E ora cosa accadrà? Si chiede la riapertura dello stabilimento. Lo fa il presidente della Regione Toscana Eugenio Giani, lo fa la Fiom nazionale. Lo chiede il Collettivo di fabbrica Gkn. Ma il futuro è assai meno roseo. C’è più tempo a disposizione e non è poco (il 22 sarebbero partite 422 lettere di licenziamento) ma per dirla con un post del consigliere regionale delegato Valerio Fabiani: «Ora ciascuno faccia fino in fondo la propria parte senza perdere tempo prezioso. Dotando il Paese di una norma di civiltà in grado di garantire il principio di responsabilità sociale dell’impresa».

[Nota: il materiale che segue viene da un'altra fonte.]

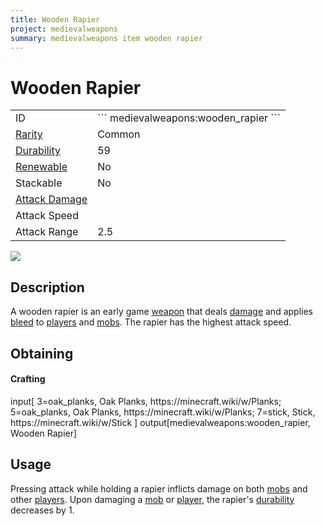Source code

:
```yaml
---
title: Wooden Rapier
project: medievalweapons
summary: medievalweapons item wooden rapier
---
```

# Wooden Rapier
<div class="main_table">
<div class="left_main_table">
<table class="left_table">
    <tbody>
        <tr>
            <td class="first-column">ID</td>
            <td class="second-column">
            ```
            medievalweapons:wooden_rapier
            ```
            </td>
        </tr>
        <tr id="linear-top">
            <td class="first-column"><a href="https://minecraft.wiki/w/Rarity" target="_blank">Rarity</a></td>
            <td class="second-column">Common</td>
        </tr>
        <tr id="linear-top">
            <td class="first-column"><a href="https://minecraft.wiki/w/Durability" target="_blank">Durability</a></td>
            <td class="second-column">59</td>
        </tr>
        <tr id="linear-top">
            <td class="first-column"><a href="https://minecraft.wiki/w/Renewable_resource" target="_blank">Renewable</a></td>
            <td class="second-column">No</td>
        </tr>
        <tr id="linear-top">
            <td class="first-column">Stackable</td>
            <td class="second-column">No</td>
        </tr>
        <tr id="linear-top">
            <td class="first-column"><a href="https://minecraft.wiki/w/Damage" target="_blank">Attack Damage</a></td>
            <td class="second-column icon-element" icon-count="3" icon-id="melee" icon-exclusive></td>
        </tr>
        <tr id="linear-top">
            <td class="first-column">Attack Speed</td>
            <td class="second-column icon-element" icon-count="2" icon-id="melee_speed" icon-exclusive></td>
        </tr>
        <tr id="linear-top">
            <td class="first-column">Attack Range</td>
            <td class="second-column">2.5</td>
        </tr>
    </tbody>
</table>
</div>
    <img src="/wiki/assets/medievalweapons/items/wooden_rapier.png" loading="lazy" class="right_img_table"/>
</div>

## Description
A wooden rapier is an early game [weapon](https://minecraft.wiki/w/Weapon) that deals [damage](https://minecraft.wiki/w/Damage) and applies [bleed](/wiki/mods/MedievalWeapons/Effects/Bleed) to [players](https://minecraft.wiki/w/Player) and [mobs](https://minecraft.wiki/w/Mob). The rapier has the highest attack speed.

## Obtaining
#### Crafting
<div id="crafting-table">
<div class="crafting-element" crafting-type="vanilla_crafting">
input[
    3=oak_planks, Oak Planks, https://minecraft.wiki/w/Planks;
    5=oak_planks, Oak Planks, https://minecraft.wiki/w/Planks;
    7=stick, Stick, https://minecraft.wiki/w/Stick
]
output[medievalweapons:wooden_rapier, Wooden Rapier]
</div>
</div>

## Usage
Pressing attack while holding a rapier inflicts damage on both [mobs](https://minecraft.wiki/w/Mob) and other [players](https://minecraft.wiki/w/Player). Upon damaging a [mob](https://minecraft.wiki/w/Mob) or [player](https://minecraft.wiki/w/Player), the rapier's [durability](https://minecraft.wiki/w/Durability) decreases by 1.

Il riferimento è alle norme sulla delocalizzazione – la proposta Orlando-Todde – per cui ancora non c’è accordo in maggioranza. Si sollecita un intervento di urgenza da Draghi. Renderebbe più difficile alle multinazionali lasciare il Paese ma, alla lunga, per Gkn l’unica opzione sembra essere un passaggio di proprietà. «Una reindustrializzazione con lo Stato protagonista», chiedono i lavoratori fiorentini.